Despite assurances from top members of the All Progressives Congress (APC) that President Bola Ahmed Tinubu’s policies are already bearing fruit, the party’s National Publicity Secretary, Barrister Felix Morka, offered a sobering counterpoint, saying there is no clear timeline for when Nigerians will begin to feel the impact and warned that many may not live long enough to witness the results.
Morka made the remark while addressing journalists at the APC National Secretariat in Abuja on Thursday.
This admission contrasts sharply with the optimistic tone set by Senate President Godswill Akpabio, House Speaker Hon. Tajudeen Abbas, APC National Chairman Dr. Abdullahi Umar Ganduje, and Imo State Governor and Chairman of the Progressives Governors’ Forum, Hope Uzodinma, who all claimed at a recent party summit that Tinubu’s policies are already delivering positive outcomes.
When asked when Nigerians could expect tangible benefits from the administration’s reforms, Morka offered a metaphor, likening the government’s progress to a crawling child. “The child is crawling. Now, I don’t know what age. I can’t say,” he replied. He added, “Children crawl before they walk. So if a child is crawling… you should encourage the child to crawl.”

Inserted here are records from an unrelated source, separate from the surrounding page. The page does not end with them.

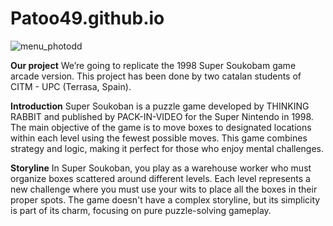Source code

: # Patoo49.github.io


![menu_photodd](https://github.com/Patoo49/Patoo49.github.io/assets/162798739/2bd2ed54-91f2-4c3f-a604-9a79d4605b9f)


**Our project**
We’re going to replicate the 1998 Super Soukobam game arcade version. This project has been done by two catalan students of CITM - UPC (Terrasa, Spain).

**Introduction**
Super Soukoban is a puzzle game developed by THINKING RABBIT and published by PACK-IN-VIDEO for the Super Nintendo in 1998. The main objective of the game is to move boxes to designated locations within each level using the fewest possible moves. This game combines strategy and logic, making it perfect for those who enjoy mental challenges.

**Storyline**
In Super Soukoban, you play as a warehouse worker who must organize boxes scattered around different levels. Each level represents a new challenge where you must use your wits to place all the boxes in their proper spots. The game doesn't have a complex storyline, but its simplicity is part of its charm, focusing on pure puzzle-solving gameplay.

On the contentious issue of fuel subsidy removal, Morka defended Tinubu’s decision as a necessary, if painful, step for the nation’s long-term welfare. “All the presidents who came before this one preferred to postpone the doomsday,” he said. “We didn’t just wake up in the last two years to realise that fuel subsidy was a destructive device in our country.”
He also pushed back against claims that the APC is prematurely campaigning for Tinubu’s re-election, saying public endorsements are not equivalent to campaign activity.
Addressing the issue of national security, Morka described insecurity as a “global phenomenon,” and noted that Nigeria has been grappling with it for the past two decades.
Meanwhile, millions of Nigerians continue to battle high unemployment, deepening poverty, hunger, skyrocketing living costs, and persistent insecurity with no clear sign of relief in sight.